There are no more vehicles that provide for genuine mass participation in determining the future. The economic crisis means that Indonesia's very future is being redefined. But mas commitment to "Indonesia" weakens, hence the many demands for special treatment for provinces and regencies. Autonomy has become an excuse for localism. The political elite, created by the New Order, cannot solve this problem.

The peoples of the archipelago decided to unite in the 1920s to build a new nation and state as an answer to colonialism. The cry "From Sabang to Marauke" was a cry for unity against a marauding and oppressive Western colonialism. Marauding and oppressive Western colonialism is still here. Now it is not the Dutch, but the United States, the IMF and the "War against Terror". The IMF now wages economic war against the Indonesian people in the interests of U.S. and Western businesses greedy for cheap assets and minerals and access to the Indonesian mass market.

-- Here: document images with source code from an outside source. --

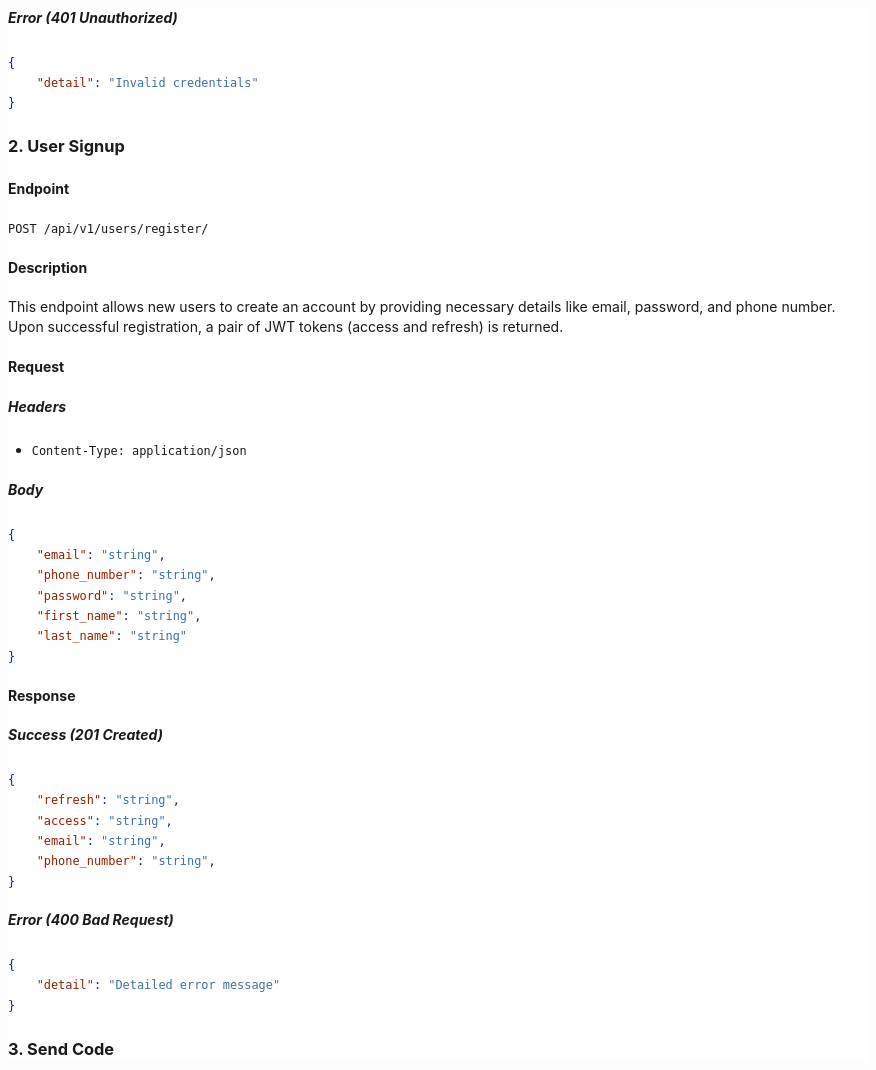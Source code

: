##### Error (401 Unauthorized)
```json
{
    "detail": "Invalid credentials"
}
```

### 2. User Signup

#### Endpoint
```
POST /api/v1/users/register/
```

#### Description
This endpoint allows new users to create an account by providing necessary details like email, password, and phone number. Upon successful registration, a pair of JWT tokens (access and refresh) is returned.

#### Request
##### Headers
- `Content-Type: application/json`

##### Body
```json
{
    "email": "string",
    "phone_number": "string",
    "password": "string",
    "first_name": "string",
    "last_name": "string"
}
```

#### Response
##### Success (201 Created)
```json
{
    "refresh": "string",
    "access": "string",
    "email": "string",
    "phone_number": "string",
}
```

##### Error (400 Bad Request)
```json
{
    "detail": "Detailed error message"
}
```

### 3. Send Code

Unity from "Sabang to Merauke" is still needed. But, as in the 1920s, it can not be achieved by force but only voluntarily. But today there are also new realities: Acehnese nationalism and Papuan nationalism. A democratic approach to this reality cannot avoid the holding of self-determination referendums. Of course, this carries the risk that the Acehnese and Papuan people may choose independence -- a decision which must be accepted.

But this does not mean that the struggle for voluntary unity must stop. There can be many forms of unity: Federation, confederation, even alliances between independent states. Perhaps in Aceh, agreement could be reached for a second referendum in 10 years time to confirm whatever decision the people made after experiencing the new reality.

But the strongest and most effective unity that can help the people in their fight for sovereignty against the IMF marauders is one based on a voluntary acceptance and commitment to both the idea of unity itself and the form of that unity. Unity can only be achieved if all forms of coercion stop.

The writer is the translator of the Buru Quartet series of novels by Pramoedya Ananta Toer and of the plays and poems of W.S. Rendra.